=== Begin Enclosure ===

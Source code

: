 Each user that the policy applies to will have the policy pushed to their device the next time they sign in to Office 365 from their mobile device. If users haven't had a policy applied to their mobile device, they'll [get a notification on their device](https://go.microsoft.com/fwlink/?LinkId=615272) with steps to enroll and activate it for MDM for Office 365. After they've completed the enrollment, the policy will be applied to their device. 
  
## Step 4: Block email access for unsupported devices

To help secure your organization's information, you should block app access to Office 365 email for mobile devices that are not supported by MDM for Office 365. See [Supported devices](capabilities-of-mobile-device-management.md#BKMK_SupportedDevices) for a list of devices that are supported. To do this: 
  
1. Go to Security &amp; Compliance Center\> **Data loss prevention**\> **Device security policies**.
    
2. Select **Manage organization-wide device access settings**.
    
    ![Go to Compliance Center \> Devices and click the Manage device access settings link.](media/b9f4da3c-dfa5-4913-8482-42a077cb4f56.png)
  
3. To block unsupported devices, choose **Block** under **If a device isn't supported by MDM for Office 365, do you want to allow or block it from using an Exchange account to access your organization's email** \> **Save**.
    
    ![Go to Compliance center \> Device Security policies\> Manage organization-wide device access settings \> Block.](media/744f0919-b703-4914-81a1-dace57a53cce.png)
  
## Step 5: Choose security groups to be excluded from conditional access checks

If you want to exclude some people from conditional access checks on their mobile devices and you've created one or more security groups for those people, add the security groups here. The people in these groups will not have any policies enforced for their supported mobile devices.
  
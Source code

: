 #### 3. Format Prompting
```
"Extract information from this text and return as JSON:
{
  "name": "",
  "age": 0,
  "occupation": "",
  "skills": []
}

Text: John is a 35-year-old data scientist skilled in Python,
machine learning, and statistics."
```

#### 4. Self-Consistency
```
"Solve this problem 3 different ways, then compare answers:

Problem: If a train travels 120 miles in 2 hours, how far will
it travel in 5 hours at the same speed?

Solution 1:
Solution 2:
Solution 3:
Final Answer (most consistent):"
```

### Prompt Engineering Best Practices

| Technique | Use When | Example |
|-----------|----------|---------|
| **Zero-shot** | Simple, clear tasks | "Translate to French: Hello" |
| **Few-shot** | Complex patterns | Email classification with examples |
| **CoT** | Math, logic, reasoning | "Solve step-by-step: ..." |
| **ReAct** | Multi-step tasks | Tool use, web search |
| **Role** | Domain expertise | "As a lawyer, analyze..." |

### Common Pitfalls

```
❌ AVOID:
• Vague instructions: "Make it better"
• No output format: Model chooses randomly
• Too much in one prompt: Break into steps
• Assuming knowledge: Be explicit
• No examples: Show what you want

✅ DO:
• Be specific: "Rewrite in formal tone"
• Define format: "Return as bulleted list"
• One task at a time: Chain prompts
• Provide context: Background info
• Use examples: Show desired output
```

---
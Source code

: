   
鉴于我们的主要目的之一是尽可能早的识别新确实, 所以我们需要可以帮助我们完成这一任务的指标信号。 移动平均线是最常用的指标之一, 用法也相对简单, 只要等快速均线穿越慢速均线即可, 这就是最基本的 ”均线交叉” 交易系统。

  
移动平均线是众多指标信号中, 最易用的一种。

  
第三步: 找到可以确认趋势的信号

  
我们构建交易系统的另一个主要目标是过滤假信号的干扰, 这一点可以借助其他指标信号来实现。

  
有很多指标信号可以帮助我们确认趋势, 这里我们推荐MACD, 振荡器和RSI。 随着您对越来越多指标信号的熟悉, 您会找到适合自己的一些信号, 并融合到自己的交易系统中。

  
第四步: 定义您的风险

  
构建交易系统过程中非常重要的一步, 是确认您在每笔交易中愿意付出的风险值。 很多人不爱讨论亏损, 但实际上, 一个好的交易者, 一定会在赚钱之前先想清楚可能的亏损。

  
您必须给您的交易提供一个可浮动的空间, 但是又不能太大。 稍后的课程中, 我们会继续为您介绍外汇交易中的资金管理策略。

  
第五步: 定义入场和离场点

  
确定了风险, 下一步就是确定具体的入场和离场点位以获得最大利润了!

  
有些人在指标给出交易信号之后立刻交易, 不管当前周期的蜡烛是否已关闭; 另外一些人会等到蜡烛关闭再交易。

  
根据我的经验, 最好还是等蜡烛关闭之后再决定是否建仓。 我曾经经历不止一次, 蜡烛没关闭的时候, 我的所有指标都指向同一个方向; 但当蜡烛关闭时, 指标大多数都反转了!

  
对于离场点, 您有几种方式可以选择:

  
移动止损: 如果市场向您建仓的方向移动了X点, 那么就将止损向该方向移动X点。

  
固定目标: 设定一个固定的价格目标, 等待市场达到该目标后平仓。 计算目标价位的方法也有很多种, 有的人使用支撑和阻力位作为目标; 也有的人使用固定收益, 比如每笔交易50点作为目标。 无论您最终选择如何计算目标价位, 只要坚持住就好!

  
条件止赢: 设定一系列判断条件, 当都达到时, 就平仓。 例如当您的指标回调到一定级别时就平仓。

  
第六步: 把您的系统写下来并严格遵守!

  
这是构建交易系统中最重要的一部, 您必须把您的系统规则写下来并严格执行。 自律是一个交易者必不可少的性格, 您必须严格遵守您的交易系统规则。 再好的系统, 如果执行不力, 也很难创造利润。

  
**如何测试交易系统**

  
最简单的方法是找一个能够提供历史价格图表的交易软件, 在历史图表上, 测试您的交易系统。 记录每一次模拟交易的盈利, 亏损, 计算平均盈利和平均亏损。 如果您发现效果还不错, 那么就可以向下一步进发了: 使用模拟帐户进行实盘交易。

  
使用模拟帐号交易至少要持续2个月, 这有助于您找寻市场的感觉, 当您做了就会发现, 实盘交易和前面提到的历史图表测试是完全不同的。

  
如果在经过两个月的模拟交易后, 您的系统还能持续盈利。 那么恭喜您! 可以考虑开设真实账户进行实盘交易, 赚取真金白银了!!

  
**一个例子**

=== End Enclosure ===

**Exercise aim**
Report all lines in the listing above that contain the word "policies".

**Solution to the exercise**
1. Go to Security &amp; Compliance Center\> **Data loss prevention**\> **Device security policies**.
    ![Go to Compliance center \> Device Security policies\> Manage organization-wide device access settings \> Block.](media/744f0919-b703-4914-81a1-dace57a53cce.png)
If you want to exclude some people from conditional access checks on their mobile devices and you've created one or more security groups for those people, add the security groups here. The people in these groups will not have any policies enforced for their supported mobile devices.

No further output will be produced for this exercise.